=== Task requirements ===
Return, from the data below, each line that contains the word "begin".

=== Given records ===
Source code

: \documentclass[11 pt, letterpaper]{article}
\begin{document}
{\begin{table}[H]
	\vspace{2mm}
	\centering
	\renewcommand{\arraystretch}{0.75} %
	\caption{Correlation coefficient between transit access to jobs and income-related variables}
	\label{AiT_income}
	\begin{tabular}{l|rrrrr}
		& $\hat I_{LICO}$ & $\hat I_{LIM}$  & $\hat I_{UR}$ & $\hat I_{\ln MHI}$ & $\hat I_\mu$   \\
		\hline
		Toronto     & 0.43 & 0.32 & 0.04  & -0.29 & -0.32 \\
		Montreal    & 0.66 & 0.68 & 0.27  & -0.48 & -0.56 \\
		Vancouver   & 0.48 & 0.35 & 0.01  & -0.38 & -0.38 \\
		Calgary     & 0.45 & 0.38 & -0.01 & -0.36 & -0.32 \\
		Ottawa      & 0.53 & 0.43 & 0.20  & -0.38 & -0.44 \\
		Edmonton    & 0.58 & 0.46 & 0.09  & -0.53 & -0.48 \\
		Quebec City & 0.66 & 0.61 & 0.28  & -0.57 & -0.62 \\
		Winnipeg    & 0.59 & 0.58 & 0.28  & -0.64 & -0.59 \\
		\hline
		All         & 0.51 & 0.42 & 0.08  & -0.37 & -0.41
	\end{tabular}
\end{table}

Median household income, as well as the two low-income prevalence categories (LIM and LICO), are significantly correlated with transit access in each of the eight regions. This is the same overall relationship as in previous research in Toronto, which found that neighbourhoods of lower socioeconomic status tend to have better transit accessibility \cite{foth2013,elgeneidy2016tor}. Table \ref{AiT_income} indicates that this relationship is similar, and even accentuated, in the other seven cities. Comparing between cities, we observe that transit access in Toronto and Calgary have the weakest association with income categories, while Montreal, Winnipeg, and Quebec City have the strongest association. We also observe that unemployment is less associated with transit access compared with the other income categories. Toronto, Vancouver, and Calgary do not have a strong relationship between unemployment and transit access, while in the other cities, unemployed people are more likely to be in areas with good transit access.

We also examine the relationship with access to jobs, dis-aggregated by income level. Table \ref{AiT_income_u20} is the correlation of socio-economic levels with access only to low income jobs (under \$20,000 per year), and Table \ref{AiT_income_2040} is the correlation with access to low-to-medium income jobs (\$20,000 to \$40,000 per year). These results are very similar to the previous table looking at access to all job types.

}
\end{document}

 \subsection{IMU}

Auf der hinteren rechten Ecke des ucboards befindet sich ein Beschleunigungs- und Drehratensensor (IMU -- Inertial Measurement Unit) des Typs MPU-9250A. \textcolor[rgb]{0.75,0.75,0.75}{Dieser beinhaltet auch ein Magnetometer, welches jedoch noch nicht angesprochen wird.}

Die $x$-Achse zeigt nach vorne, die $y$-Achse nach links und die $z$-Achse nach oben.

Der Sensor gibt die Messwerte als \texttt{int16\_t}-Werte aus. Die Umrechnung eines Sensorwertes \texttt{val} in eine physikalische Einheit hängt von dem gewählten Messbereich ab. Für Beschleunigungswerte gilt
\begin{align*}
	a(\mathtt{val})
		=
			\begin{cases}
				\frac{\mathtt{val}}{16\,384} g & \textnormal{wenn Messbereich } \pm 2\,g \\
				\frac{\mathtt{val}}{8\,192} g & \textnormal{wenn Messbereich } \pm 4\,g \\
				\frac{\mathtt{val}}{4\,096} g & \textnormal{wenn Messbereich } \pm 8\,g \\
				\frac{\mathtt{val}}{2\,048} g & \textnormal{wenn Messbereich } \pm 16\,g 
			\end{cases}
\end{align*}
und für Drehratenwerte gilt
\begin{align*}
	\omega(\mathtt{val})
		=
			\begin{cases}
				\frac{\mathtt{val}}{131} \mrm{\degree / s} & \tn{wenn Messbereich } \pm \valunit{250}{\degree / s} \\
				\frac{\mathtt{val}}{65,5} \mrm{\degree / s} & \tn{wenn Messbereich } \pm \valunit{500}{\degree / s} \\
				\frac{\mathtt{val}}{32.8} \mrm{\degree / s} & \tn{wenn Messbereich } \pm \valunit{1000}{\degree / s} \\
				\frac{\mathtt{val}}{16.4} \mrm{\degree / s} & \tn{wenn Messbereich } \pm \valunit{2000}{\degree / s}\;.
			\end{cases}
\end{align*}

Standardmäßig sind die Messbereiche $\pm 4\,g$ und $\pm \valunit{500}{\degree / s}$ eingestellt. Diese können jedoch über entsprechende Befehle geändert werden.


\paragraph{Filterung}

=== Expected answer ===
\begin{document}
{\begin{table}[H]
	\begin{tabular}{l|rrrrr}
\begin{align*}
			\begin{cases}
\begin{align*}
			\begin{cases}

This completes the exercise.